El penúltimo raulista vivo

Pepe da en el clavo

No estoy en absoluto de acuerdo con Pepe cuando generaliza y atribuye la agresividad demostrada hacia los futbolistas portugueses del Real Madrid al hecho de que España nunca haya tenido un jugador merecedor del Balón de Oro y Portugal sí. De lo que han carecido siempre tanto España como nuestra hermana Portugal es de la influencia mínima imprescindible para hacerse escuchar en las altas esferas del fútbol mundial; el ejemplo más reciente y más palmario de esto que digo es que la FIFA se haya "olvidado" de la Liga que acaba de conquistar el Real Madrid sumando 100 puntos y marcando 121 goles y sin embargo sí haya elegido la Copa de África que ganó Zambia, el título oceánico de Tahití o el descenso del Glasgow Rangers como tres de los doce grandes momentos futbolísticos del año que ahora acaba. El mío, mi mejor momento futbolístico, sería sacar de ahí a Blatter, Platini y Villar de una tacada.
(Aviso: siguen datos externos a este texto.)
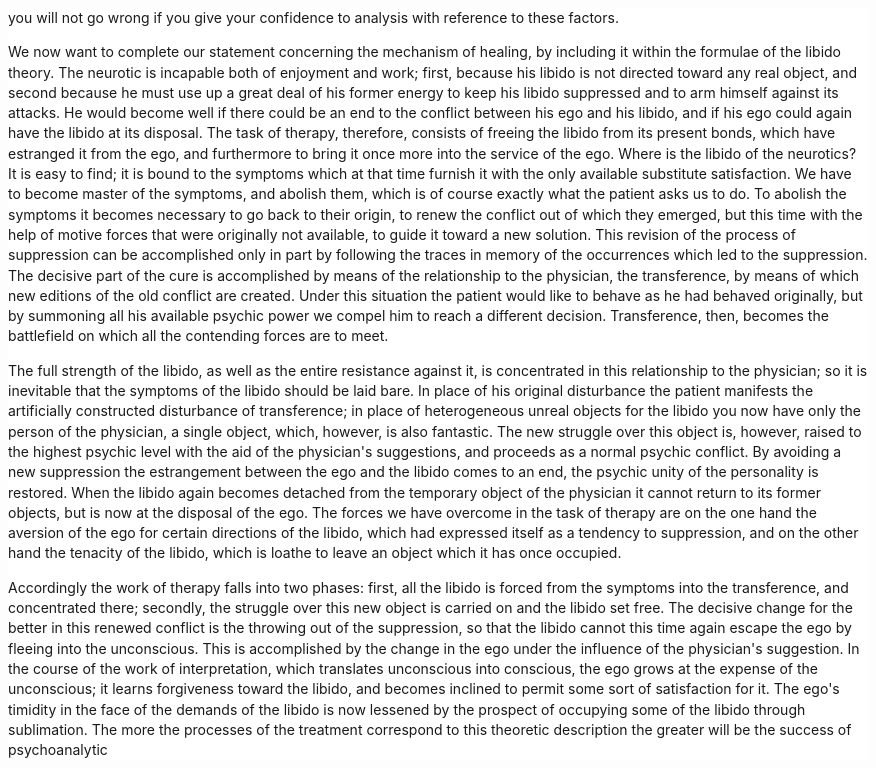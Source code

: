 you will not go wrong if you give your confidence to analysis with
reference to these factors.

We now want to complete our statement concerning the mechanism of
healing, by including it within the formulae of the libido theory. The
neurotic is incapable both of enjoyment and work; first, because his
libido is not directed toward any real object, and second because he
must use up a great deal of his former energy to keep his libido
suppressed and to arm himself against its attacks. He would become well
if there could be an end to the conflict between his ego and his libido,
and if his ego could again have the libido at its disposal. The task of
therapy, therefore, consists of freeing the libido from its present
bonds, which have estranged it from the ego, and furthermore to bring it
once more into the service of the ego. Where is the libido of the
neurotics? It is easy to find; it is bound to the symptoms which at that
time furnish it with the only available substitute satisfaction. We have
to become master of the symptoms, and abolish them, which is of course
exactly what the patient asks us to do. To abolish the symptoms it
becomes necessary to go back to their origin, to renew the conflict out
of which they emerged, but this time with the help of motive forces that
were originally not available, to guide it toward a new solution. This
revision of the process of suppression can be accomplished only in part
by following the traces in memory of the occurrences which led to the
suppression. The decisive part of the cure is accomplished by means of
the relationship to the physician, the transference, by means of which
new editions of the old conflict are created. Under this situation the
patient would like to behave as he had behaved originally, but by
summoning all his available psychic power we compel him to reach a
different decision. Transference, then, becomes the battlefield on which
all the contending forces are to meet.

The full strength of the libido, as well as the entire resistance
against it, is concentrated in this relationship to the physician; so it
is inevitable that the symptoms of the libido should be laid bare. In
place of his original disturbance the patient manifests the artificially
constructed disturbance of transference; in place of heterogeneous
unreal objects for the libido you now have only the person of the
physician, a single object, which, however, is also fantastic. The new
struggle over this object is, however, raised to the highest psychic
level with the aid of the physician's suggestions, and proceeds as a
normal psychic conflict. By avoiding a new suppression the estrangement
between the ego and the libido comes to an end, the psychic unity of the
personality is restored. When the libido again becomes detached from the
temporary object of the physician it cannot return to its former
objects, but is now at the disposal of the ego. The forces we have
overcome in the task of therapy are on the one hand the aversion of the
ego for certain directions of the libido, which had expressed itself as
a tendency to suppression, and on the other hand the tenacity of the
libido, which is loathe to leave an object which it has once occupied.

Accordingly the work of therapy falls into two phases: first, all the
libido is forced from the symptoms into the transference, and
concentrated there; secondly, the struggle over this new object is
carried on and the libido set free. The decisive change for the better
in this renewed conflict is the throwing out of the suppression, so that
the libido cannot this time again escape the ego by fleeing into the
unconscious. This is accomplished by the change in the ego under the
influence of the physician's suggestion. In the course of the work of
interpretation, which translates unconscious into conscious, the ego
grows at the expense of the unconscious; it learns forgiveness toward
the libido, and becomes inclined to permit some sort of satisfaction for
it. The ego's timidity in the face of the demands of the libido is now
lessened by the prospect of occupying some of the libido through
sublimation. The more the processes of the treatment correspond to this
theoretic description the greater will be the success of psychoanalytic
Desde don Francisco Gento (el único futbolista del mundo que puede presumir de haber ganado 6 Copas de Europa y que por lo tanto merecería por sí solo tener en sus vitrinas otros tantos Balones de Oro) para acá sí ha habido algunos jugadores españoles merecedores de ganar ese premio. Y, al mencionar a Figo o a Cristiano, Pepe comete la felonía de olvidarse del gran Eusebio, que lo ganó en 1965 y quedó segundo en dos ocasiones más. El motivo de la inquina hacia todo lo portugués no esconde en el fondo más que un tremendo complejo de inferioridad hacia todo lo madridista. Y los insultos e incluso el injustísimo trato mediático que reciben casi a diario Cristiano, Pepe y Mourinho no buscan otra cosa que la eliminación por la vía más rápida posible de aquellos elementos que se intuye pueden resultar más dañinos para el monopolio culé.
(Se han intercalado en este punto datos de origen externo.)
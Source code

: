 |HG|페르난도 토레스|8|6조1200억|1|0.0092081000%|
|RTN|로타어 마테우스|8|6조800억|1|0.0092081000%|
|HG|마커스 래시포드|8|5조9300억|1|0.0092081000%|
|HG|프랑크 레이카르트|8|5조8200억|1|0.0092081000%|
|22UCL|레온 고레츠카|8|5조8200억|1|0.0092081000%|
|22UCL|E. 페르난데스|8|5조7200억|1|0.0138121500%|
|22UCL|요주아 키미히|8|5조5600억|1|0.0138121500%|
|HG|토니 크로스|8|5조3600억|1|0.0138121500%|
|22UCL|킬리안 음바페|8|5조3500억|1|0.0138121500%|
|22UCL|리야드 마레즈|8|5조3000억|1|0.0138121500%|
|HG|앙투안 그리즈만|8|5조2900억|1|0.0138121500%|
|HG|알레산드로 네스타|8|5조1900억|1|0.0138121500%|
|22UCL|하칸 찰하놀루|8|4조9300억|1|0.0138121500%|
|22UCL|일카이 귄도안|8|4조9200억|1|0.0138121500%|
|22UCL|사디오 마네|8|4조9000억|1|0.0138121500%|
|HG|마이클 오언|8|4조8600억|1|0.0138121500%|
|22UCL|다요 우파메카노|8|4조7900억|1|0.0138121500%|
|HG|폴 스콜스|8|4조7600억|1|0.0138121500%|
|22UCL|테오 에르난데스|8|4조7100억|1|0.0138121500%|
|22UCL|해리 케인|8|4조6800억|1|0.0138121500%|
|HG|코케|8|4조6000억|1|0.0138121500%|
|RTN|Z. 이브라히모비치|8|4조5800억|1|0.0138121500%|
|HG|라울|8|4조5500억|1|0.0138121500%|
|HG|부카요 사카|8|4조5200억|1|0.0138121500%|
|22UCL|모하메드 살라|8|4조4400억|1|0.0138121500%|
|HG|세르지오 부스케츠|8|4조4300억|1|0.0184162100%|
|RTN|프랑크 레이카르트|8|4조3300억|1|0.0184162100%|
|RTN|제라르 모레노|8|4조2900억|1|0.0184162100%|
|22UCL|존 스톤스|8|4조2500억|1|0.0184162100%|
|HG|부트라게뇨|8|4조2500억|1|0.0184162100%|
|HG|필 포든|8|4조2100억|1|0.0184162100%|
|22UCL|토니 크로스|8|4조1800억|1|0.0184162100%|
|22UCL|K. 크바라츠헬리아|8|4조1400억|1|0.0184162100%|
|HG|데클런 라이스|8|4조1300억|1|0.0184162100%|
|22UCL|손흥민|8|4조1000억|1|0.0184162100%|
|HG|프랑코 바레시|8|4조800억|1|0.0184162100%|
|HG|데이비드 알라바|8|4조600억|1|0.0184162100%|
Es una operación de diseño y calculada desde el primer movimiento hasta el último. De diseño sí, pero original no: ya las he visto otras veces. E incluso mejores que ésta puesto que no resultaron tan groseramente obvias. Las palabras de Pepe, que compensa su metedura de pata del Balón de Oro con su tremendo acierto al poner negro sobre blanco lo que todos pensamos de la presecución portuguesa a la que están siendo sometidos, ya han dado a estas horas varias veces la vuelta al mundo y sin embargo las de Cruyff, que pasa por ser el autor intelectual del Barcelona de Guardiola y Vilanova, diciendo la tremenda majadería de que del Real Madrid a él le molesta la manera de educar a sus jóvenes, ni una palabra ni, por supuesto, media columna de opinión. Lo que más me dolería es que el hostigamiento consiguiera el efecto deseado, por lo demás Pepe ha dado en el clavo. Moraleja: hay que seguir martilleando sin descanso.